11 April 2014

Macro Strategy Update

Emerging Markets: Turn The Page

Executive Summary: We had been negative on emerging markets (EM) for quite a number of months now. The recovering US economy provides the Fed an opportunity to tighten monetary policy, which is generally negative for EM assets. This is coupled with a consensus underweight amongst investors since the end of 2013. However, the performance this year, especially after the Fed Chair suggested that rates may start rising as soon as 2015 is a surprising development. With improving current account balances and valuations approaching attractive levels, a shift in sentiment could swing investors back into favour with this region. We should adopt a contrarian view based on fundamentals and valuations and seek opportunities in EMs as it could potentially add value to one’s portfolio.

Portfolio Positions: In the shorter term, our view is unchanged. Given positive data points from developed economies, we still seek an overweight in portfolio positions in these countries. However, we will be preparing ahead, and seeking opportunities in EMs to add to our portfolios when growth characteristics and valuations become compelling.

Article

Overview
In 1972, Bob Seger wrote “Turn the Page”, a song about the emotional ups and downs of life as a musician. We had been subject to similar emotional ups and downs from investing in EM after the amazing run from 2003 to late 2007. Emerging markets had all the attributes to perform well; a young and rapidly urbanising population, burgeoning middle class, increasing share of global consumption, large contribution to global GDP. Yet market performance since 2008 was hardly anything to shout about. With data pointing to an economic recovery in developed countries and an equity re-rating in these markets, it made perfect sense to increase our allocation there. On top of that, a tighter US monetary policy is generally negative for emerging markets assets. However, the time to turn the page on EM assets is coming soon. EM performance in 2014, and especially after the suggestion of a rate hike in 2015 has proved to be resilient. EM may be in for a period of outperformance as the market appears to have priced in the impact of tapering and valuations are reaching appealing levels.

Tapering Rout
After the serial underperformance since early 2013, we had been negative on EMs for quite a few months. The sell-off was made worse in the middle of the year after then-Fed Chair Bernanke first explored the possibility of reduced asset purchases (Fig 1).

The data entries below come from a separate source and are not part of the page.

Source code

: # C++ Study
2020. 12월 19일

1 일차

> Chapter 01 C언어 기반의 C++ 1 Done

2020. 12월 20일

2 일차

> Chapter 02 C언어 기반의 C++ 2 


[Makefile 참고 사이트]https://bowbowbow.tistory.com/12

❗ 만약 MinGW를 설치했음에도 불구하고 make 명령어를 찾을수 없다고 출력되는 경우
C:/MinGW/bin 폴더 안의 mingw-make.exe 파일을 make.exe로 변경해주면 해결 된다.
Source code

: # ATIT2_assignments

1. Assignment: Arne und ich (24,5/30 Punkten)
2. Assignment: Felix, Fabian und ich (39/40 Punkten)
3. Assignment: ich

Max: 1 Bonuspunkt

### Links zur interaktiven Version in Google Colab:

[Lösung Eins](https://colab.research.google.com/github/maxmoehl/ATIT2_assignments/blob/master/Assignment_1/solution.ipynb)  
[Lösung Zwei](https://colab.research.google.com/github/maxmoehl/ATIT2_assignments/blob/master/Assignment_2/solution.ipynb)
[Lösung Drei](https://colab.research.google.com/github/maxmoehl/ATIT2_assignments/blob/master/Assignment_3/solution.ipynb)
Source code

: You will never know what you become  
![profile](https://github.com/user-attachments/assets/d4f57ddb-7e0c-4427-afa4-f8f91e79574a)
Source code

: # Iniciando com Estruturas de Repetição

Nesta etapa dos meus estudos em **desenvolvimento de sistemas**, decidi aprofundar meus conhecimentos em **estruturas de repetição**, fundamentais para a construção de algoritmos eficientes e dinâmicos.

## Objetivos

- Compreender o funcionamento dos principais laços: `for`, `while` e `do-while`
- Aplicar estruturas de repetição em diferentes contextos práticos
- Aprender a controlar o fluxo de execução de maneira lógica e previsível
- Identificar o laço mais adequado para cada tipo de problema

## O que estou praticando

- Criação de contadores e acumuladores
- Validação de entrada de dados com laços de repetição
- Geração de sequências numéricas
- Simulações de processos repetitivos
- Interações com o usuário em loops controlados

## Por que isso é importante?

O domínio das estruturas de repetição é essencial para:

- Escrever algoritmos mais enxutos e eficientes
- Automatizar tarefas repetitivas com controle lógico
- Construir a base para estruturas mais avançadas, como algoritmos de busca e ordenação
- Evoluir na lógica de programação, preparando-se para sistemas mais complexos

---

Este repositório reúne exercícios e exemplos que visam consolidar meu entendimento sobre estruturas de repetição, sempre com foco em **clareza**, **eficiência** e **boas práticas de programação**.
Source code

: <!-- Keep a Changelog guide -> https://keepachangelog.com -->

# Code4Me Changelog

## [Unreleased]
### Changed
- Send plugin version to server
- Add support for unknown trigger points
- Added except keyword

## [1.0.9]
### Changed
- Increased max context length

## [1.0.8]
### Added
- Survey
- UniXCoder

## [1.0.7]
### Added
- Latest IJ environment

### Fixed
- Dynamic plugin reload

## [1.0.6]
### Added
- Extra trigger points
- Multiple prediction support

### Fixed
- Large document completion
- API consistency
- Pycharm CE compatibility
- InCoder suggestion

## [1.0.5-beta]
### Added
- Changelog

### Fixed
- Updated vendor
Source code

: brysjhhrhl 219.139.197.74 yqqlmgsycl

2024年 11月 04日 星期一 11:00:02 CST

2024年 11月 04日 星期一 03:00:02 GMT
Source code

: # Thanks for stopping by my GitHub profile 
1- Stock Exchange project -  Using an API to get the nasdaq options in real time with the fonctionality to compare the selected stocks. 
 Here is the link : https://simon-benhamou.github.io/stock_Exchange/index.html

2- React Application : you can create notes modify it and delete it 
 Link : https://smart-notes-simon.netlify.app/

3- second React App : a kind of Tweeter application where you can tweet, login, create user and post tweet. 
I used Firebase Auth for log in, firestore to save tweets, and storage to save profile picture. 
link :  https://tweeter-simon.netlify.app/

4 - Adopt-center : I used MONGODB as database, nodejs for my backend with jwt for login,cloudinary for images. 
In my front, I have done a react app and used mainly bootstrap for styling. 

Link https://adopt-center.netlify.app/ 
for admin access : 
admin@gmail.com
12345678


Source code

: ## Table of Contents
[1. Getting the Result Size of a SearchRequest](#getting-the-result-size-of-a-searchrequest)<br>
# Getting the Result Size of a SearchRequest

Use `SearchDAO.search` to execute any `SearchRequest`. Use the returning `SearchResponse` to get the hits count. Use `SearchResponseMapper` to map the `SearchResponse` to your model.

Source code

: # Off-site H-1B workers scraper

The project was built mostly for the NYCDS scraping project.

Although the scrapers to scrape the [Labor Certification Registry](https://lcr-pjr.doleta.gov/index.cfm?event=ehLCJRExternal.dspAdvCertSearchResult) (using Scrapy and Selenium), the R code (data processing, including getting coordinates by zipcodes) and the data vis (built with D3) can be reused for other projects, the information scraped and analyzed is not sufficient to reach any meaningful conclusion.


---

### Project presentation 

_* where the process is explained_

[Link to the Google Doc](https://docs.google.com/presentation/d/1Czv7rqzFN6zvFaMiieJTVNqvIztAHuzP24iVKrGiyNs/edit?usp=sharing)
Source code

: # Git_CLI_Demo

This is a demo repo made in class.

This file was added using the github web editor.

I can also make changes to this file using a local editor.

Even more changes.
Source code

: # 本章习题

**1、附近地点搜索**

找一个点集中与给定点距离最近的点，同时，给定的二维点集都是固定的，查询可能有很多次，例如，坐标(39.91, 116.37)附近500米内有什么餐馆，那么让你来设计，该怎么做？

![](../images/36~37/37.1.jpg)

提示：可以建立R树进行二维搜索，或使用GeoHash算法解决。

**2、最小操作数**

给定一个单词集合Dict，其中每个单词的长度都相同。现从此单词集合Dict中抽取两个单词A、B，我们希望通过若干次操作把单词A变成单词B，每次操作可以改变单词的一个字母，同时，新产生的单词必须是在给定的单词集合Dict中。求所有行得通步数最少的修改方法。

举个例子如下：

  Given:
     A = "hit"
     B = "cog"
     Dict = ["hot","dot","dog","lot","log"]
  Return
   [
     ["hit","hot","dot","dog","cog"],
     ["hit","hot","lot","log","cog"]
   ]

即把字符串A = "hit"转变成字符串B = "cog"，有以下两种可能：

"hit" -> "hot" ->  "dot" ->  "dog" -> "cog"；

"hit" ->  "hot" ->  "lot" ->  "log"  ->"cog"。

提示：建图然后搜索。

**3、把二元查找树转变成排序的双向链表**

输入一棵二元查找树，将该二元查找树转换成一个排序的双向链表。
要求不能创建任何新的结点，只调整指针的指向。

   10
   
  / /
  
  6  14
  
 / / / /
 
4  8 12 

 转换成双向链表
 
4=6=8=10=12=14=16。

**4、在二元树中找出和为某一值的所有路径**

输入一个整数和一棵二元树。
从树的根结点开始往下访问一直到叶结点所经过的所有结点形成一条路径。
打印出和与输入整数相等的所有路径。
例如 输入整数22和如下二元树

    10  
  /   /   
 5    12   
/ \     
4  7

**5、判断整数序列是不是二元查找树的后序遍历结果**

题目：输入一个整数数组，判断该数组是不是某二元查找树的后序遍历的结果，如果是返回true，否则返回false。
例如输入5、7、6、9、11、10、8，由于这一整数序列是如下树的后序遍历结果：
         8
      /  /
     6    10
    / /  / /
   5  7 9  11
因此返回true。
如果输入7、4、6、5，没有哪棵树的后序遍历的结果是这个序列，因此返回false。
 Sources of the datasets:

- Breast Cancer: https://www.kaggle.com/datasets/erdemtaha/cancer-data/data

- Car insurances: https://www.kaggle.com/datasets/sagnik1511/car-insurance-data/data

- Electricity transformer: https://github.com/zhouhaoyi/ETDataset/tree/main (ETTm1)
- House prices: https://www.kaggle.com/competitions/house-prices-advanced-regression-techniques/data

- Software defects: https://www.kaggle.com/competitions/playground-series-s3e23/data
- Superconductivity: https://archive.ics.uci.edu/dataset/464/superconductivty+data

Image courtesy of Stockcharts.com

Fig 1 – Rout in EM Assets in 2013

EM Challenges Remain
There are still many challenges for EMs to face, with estimated growth forecasts in a downtrend, real policy rates below the threshold for countries to finance current account deficits and a capital flight from EM stocks (Fig 2).


Fig 2 – EM Equities Hit by Strong Outflows Since mid-2013

Contrarian Performance.
The performance of EM assets since the Fed press conference in late Mar 14 has been contrarian. EM equities, bonds and currencies have been rising (Fig 3) even as investors are grappling with the prospect of rising rates. Broadly speaking, the EM asset class may have bottomed and we are seeing signs of stability even as US monetary policy changes. Valuations of many EM countries are also below long term averages and are approaching attractive levels (Fig 4).

Image courtesy of Stockcharts.com

Fig 3 – Rally in EM Assets

Fig 4 – Valuations of Most EM Countries Are Below Long Term Averages

Not So Fragile
The fragile five, a moniker coined by Morgan Stanley to describe Brazil, India, Indonesia, South Africa and Turkey, deemed to be most at risk to capital flight are no longer held captive by the threat of higher interest rates and capital outflows. Faced with high inflation, slowing growth and large current-account deficits, these countries underperformed in 2013. There have been steps towards reform and although risks remain, careful selection of better performing countries will reap rewards. The currencies and debt of Indonesia, Brazil, India and Turkey have been performing strongly in 2014 (Fig 5) even as short term Treasury yields have risen. We view these developments positively, as it suggests a shift in demand of EM assets. Once investors resume allocation to this region, we would see a meaningful outperformance versus developed market equities.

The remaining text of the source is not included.